▸ **Exercise brief**: Repeat, exactly as written, the line containing "- Change difficulty" and each line after it through the end of the data.

━━ Input material

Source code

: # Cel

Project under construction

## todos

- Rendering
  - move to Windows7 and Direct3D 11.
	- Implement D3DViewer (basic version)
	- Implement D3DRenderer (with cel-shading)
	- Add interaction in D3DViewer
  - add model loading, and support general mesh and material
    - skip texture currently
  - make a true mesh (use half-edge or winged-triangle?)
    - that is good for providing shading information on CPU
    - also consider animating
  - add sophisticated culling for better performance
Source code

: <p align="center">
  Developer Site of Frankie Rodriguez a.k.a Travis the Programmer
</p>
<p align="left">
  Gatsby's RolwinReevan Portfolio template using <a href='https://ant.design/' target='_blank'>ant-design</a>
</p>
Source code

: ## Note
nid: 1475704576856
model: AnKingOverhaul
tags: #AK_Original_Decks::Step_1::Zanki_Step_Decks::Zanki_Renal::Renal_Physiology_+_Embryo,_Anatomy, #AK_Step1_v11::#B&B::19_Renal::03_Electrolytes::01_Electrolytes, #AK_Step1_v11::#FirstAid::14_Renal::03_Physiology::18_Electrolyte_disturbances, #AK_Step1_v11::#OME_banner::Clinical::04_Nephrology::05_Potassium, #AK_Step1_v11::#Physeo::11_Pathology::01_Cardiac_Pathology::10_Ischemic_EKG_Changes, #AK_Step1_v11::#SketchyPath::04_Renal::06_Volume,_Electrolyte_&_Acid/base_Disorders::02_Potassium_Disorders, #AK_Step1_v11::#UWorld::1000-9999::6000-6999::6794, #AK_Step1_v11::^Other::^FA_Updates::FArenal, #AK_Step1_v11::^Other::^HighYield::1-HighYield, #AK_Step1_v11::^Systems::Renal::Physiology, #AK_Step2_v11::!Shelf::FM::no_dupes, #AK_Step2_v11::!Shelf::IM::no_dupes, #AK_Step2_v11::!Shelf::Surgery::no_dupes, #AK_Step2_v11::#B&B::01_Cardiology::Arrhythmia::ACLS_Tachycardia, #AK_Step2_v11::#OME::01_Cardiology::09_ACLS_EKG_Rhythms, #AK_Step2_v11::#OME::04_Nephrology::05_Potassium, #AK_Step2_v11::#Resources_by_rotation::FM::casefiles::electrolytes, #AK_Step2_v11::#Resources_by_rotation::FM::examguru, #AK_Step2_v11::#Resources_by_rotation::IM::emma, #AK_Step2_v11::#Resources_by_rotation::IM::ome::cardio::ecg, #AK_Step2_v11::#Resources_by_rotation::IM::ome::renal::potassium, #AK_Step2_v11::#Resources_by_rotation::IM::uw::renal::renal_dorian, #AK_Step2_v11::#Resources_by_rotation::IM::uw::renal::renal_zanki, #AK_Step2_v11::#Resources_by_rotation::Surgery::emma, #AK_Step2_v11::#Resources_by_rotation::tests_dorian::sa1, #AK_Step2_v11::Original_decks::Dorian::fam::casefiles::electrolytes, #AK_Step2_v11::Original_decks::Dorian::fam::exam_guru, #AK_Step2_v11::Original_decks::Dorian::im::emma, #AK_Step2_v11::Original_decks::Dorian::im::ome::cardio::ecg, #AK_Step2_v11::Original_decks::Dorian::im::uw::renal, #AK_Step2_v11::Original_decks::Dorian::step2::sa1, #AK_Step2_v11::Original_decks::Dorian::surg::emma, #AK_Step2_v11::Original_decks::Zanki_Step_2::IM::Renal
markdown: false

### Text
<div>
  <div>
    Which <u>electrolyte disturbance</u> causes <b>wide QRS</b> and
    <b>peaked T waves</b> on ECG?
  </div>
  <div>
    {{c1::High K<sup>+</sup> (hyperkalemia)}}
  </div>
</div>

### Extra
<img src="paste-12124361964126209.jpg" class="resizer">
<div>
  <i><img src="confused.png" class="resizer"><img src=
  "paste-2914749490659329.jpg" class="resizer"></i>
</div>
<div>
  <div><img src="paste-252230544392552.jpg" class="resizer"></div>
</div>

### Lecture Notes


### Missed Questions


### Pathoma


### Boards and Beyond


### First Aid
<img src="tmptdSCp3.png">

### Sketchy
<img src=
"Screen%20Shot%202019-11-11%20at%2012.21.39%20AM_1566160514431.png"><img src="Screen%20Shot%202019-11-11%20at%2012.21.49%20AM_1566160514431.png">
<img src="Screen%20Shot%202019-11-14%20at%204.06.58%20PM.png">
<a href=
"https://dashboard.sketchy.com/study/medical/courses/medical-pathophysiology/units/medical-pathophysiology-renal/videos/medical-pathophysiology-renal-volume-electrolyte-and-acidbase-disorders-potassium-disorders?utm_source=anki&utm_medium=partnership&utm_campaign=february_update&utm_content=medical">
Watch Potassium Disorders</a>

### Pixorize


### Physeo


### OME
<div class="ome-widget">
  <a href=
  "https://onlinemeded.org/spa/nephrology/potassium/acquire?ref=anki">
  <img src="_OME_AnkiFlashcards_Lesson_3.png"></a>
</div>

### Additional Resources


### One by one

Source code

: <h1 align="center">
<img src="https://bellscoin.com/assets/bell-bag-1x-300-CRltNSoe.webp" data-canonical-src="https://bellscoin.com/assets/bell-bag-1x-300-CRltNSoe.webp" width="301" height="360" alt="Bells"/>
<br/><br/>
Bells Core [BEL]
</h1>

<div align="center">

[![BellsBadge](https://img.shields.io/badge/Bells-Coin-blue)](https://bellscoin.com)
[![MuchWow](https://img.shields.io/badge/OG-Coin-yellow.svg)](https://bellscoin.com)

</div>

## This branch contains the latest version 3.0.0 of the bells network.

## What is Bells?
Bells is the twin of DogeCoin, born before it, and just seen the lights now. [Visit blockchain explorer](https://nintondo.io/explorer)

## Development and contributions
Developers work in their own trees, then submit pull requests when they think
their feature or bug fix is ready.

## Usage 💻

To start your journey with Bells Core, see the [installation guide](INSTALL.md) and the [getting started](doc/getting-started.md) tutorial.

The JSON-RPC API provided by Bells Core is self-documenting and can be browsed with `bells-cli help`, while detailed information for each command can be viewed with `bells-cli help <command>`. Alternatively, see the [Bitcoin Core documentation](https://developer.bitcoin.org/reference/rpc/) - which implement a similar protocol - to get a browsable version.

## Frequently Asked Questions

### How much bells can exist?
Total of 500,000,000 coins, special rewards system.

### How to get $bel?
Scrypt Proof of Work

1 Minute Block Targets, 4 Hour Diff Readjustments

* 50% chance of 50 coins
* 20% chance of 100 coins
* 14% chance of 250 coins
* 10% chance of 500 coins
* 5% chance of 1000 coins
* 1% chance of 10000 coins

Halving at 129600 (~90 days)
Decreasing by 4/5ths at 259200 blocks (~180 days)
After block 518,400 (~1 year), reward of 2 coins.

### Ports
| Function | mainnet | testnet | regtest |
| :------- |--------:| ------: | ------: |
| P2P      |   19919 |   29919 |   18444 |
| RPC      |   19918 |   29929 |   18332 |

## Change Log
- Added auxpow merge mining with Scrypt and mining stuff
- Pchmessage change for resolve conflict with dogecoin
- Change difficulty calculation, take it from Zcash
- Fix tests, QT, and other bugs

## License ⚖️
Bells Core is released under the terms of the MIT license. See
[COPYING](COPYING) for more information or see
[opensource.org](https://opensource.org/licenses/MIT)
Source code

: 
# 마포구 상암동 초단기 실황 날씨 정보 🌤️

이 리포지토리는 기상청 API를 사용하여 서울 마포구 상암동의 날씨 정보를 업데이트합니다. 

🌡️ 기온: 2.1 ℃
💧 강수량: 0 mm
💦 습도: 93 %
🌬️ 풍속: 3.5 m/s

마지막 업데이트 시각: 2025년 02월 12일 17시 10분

━━━━

▸ **Answer box**:
- Change difficulty calculation, take it from Zcash
- Fix tests, QT, and other bugs

## License ⚖️
Bells Core is released under the terms of the MIT license. See
[COPYING](COPYING) for more information or see
[opensource.org](https://opensource.org/licenses/MIT)
Source code

: 
# 마포구 상암동 초단기 실황 날씨 정보 🌤️

이 리포지토리는 기상청 API를 사용하여 서울 마포구 상암동의 날씨 정보를 업데이트합니다. 

🌡️ 기온: 2.1 ℃
💧 강수량: 0 mm
💦 습도: 93 %
🌬️ 풍속: 3.5 m/s

마지막 업데이트 시각: 2025년 02월 12일 17시 10분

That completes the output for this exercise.